Provided records
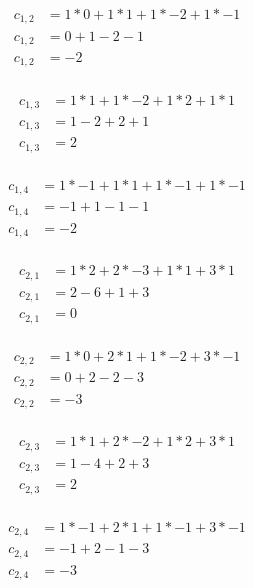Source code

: \documentclass[12pt]{article}
\begin{document}
\begin{itemize}
\begin{align*}
    c_{1,2} &= 1 * 0 + 1 * 1 + 1 * -2 + 1 * -1 \\
    c_{1,2} &= 0 + 1 - 2 - 1 \\
    c_{1,2} &= -2 \\
\end{align*}

\begin{align*}
    c_{1,3} &= 1 * 1 + 1 * -2 + 1 * 2 + 1 * 1 \\
    c_{1,3} &= 1 - 2 + 2 + 1 \\
    c_{1,3} &= 2 \\
\end{align*}

\begin{align*}
    c_{1,4} &= 1 * -1 + 1 * 1 + 1 * -1 + 1 * -1 \\
    c_{1,4} &= -1 + 1 - 1 - 1 \\
    c_{1,4} &= -2 \\
\end{align*}

\begin{align*}
    c_{2,1} &= 1 * 2 + 2 * -3 + 1 * 1 + 3 * 1 \\
    c_{2,1} &= 2 - 6 + 1 + 3 \\
    c_{2,1} &= 0 \\
\end{align*}

\begin{align*}
    c_{2,2} &= 1 * 0 + 2 * 1 + 1 * -2 + 3 * -1 \\
    c_{2,2} &= 0 + 2 - 2 - 3 \\
    c_{2,2} &= -3 \\
\end{align*}

\begin{align*}
    c_{2,3} &= 1 * 1 + 2 * -2 + 1 * 2 + 3 * 1 \\
    c_{2,3} &= 1 - 4 + 2 + 3 \\
    c_{2,3} &= 2 \\
\end{align*}

\begin{align*}
    c_{2,4} &= 1 * -1 + 2 * 1 + 1 * -1 + 3 * -1 \\
    c_{2,4} &= -1 + 2 - 1 - 3 \\
    c_{2,4} &= -3 \\
\end{align*}


\end{itemize}
\end{document}

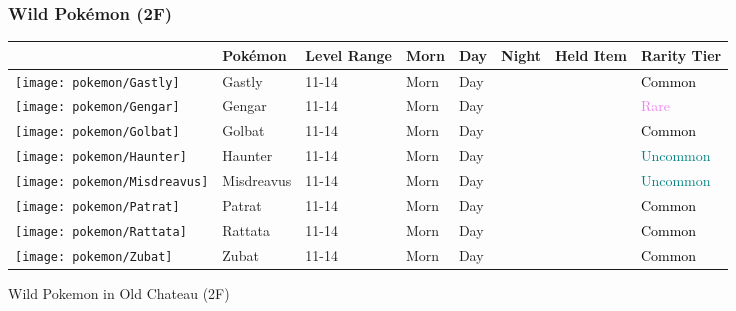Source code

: \subsubsection{Wild Pokémon (2F)}%
\label{ssubsec:WildPokmon(2F)}%
\begin{longtable}{||l l l l l l l l||}%
\hline%
&Pokémon&Level Range&Morn&Day&Night&Held Item&Rarity Tier\\%
\hline%
\endhead%
\hline%
\texttt{[image: pokemon/Gastly]}&Gastly&11{-}14&Morn&Day&&&\textcolor{black}{%
Common%
}\\%
\hline%
\texttt{[image: pokemon/Gengar]}&Gengar&11{-}14&Morn&Day&&&\textcolor{violet}{%
Rare%
}\\%
\hline%
\texttt{[image: pokemon/Golbat]}&Golbat&11{-}14&Morn&Day&&&\textcolor{black}{%
Common%
}\\%
\hline%
\texttt{[image: pokemon/Haunter]}&Haunter&11{-}14&Morn&Day&&&\textcolor{teal}{%
Uncommon%
}\\%
\hline%
\texttt{[image: pokemon/Misdreavus]}&Misdreavus&11{-}14&Morn&Day&&&\textcolor{teal}{%
Uncommon%
}\\%
\hline%
\texttt{[image: pokemon/Patrat]}&Patrat&11{-}14&Morn&Day&&&\textcolor{black}{%
Common%
}\\%
\hline%
\texttt{[image: pokemon/Rattata]}&Rattata&11{-}14&Morn&Day&&&\textcolor{black}{%
Common%
}\\%
\hline%
\texttt{[image: pokemon/Zubat]}&Zubat&11{-}14&Morn&Day&&&\textcolor{black}{%
Common%
}\\%
\hline%
\end{longtable}%
\caption{Wild Pokemon in Old Chateau (2F)}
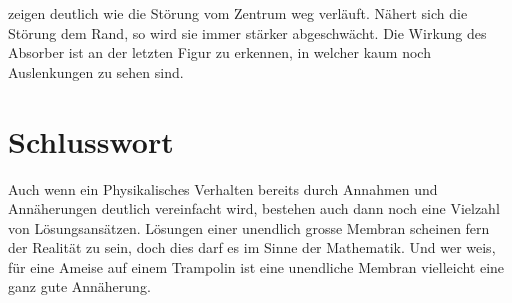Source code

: zeigen deutlich wie die Störung vom Zentrum weg verläuft.
Nähert sich die Störung dem Rand, so wird sie immer stärker abgeschwächt.
Die Wirkung des Absorber ist an der letzten Figur zu erkennen, in welcher kaum noch Auslenkungen zu sehen sind.

\section{Schlusswort}
Auch wenn ein Physikalisches Verhalten bereits durch Annahmen und Annäherungen deutlich vereinfacht wird, bestehen auch dann noch eine Vielzahl von Lösungsansätzen.
Lösungen einer unendlich grosse Membran scheinen fern der Realität zu sein, doch dies darf es im Sinne der Mathematik.
Und wer weis, für eine Ameise auf einem Trampolin ist eine unendliche Membran vielleicht eine ganz gute Annäherung. 








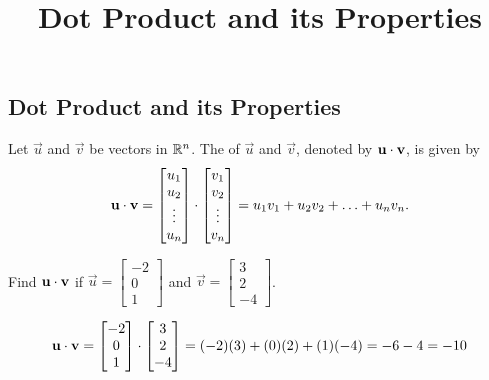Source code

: \documentclass{ximera}
\title{Dot Product and its Properties} \license{CC BY-NC-SA 4.0}
\begin{document}
\begin{abstract}
 \end{abstract}
\maketitle

\begin{onlineOnly}
\section*{Dot Product and its Properties}
\end{onlineOnly}

\begin{definition}\label{def:dotproduct}
  Let $\vec{u}$ and $\vec{v}$ be vectors in $\RR^n$.  The  of $\vec{u}$ and $\vec{v}$, denoted by
  $\vec{u}\dotp \vec{v}$, is given by
  \begin{align*}
    \vec{u}\dotp\vec{v}=\begin{bmatrix}u_1\\u_2\\\vdots\\u_n\end{bmatrix}\dotp\begin{bmatrix}v_1\\v_2\\\vdots\\v_n\end{bmatrix}=u_1v_1+u_2v_2+\ldots+u_nv_n.
  \end{align*}
\end{definition}

\begin{example}\label{ex:dotex}
  Find $\vec{u}\dotp \vec{v}$ if
  $\vec{u}=\begin{bmatrix}-2\\0\\1\end{bmatrix}$ and
  $\vec{v}=\begin{bmatrix}3\\2\\-4\end{bmatrix}$.

  \begin{explanation}
    $$\vec{u}\dotp\vec{v}=\begin{bmatrix}-2\\0\\1\end{bmatrix}\dotp\begin{bmatrix}3\\2\\-4\end{bmatrix}=(-2)(3)+(0)(2)+(1)(-4)=-6-4=-10$$
  \end{explanation}
\end{example}
\end{document}
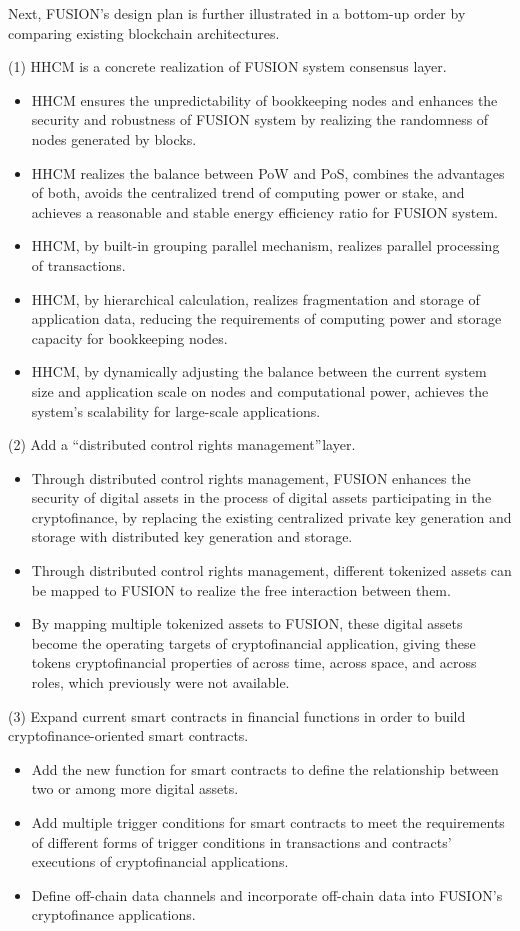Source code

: \documentclass[a4paper,12pt]{article}
\begin{document}
Next, FUSION's design plan is further illustrated in a bottom-up order by comparing existing blockchain architectures.

(1) HHCM is a concrete realization of FUSION system consensus layer.
\begin{itemize} [itemindent = 1em]
\item HHCM ensures the unpredictability of bookkeeping nodes and enhances the security and robustness of FUSION system by realizing the randomness of nodes generated by blocks.
\item HHCM realizes the balance between PoW and PoS, combines the advantages of both, avoids the centralized trend of computing power or stake, and achieves a reasonable and stable energy efficiency ratio for FUSION system.
\item HHCM, by built-in grouping parallel mechanism, realizes parallel processing of transactions.
\item HHCM, by hierarchical calculation, realizes fragmentation and storage of application data, reducing the requirements of computing power and storage capacity for bookkeeping nodes.
\item HHCM, by dynamically adjusting the balance between the current system size and application scale on nodes and computational power, achieves the system's scalability for large-scale applications.
\end{itemize}

(2) Add a “distributed control rights management” layer.
\begin{itemize} [itemindent = 1em]
\item Through distributed control rights management, FUSION enhances the security of digital assets in the process of digital assets participating in the cryptofinance, by replacing the existing centralized private key generation and storage with distributed key generation and storage.
\item Through distributed control rights management, different tokenized assets can be mapped to FUSION to realize the free interaction between them.
\item By mapping multiple tokenized assets to FUSION, these digital assets become the operating targets of cryptofinancial application, giving these tokens cryptofinancial properties of across time, across space, and across roles, which previously were not available.
\end{itemize}

(3) Expand current smart contracts in financial functions in order to build cryptofinance-oriented smart contracts.
\begin{itemize} [itemindent = 1em]
\item Add the new function for smart contracts to define the relationship between two or among more digital assets.
\item Add multiple trigger conditions for smart contracts to meet the requirements of different forms of trigger conditions in transactions and contracts' executions of cryptofinancial applications.
\item Define off-chain data channels and incorporate off-chain data into FUSION's cryptofinance applications.
\end{itemize}
\end{document}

Problem statement
Which lines in the data above contain "explanation"? Show each one.

Answer below
  \begin{explanation}
  \end{explanation}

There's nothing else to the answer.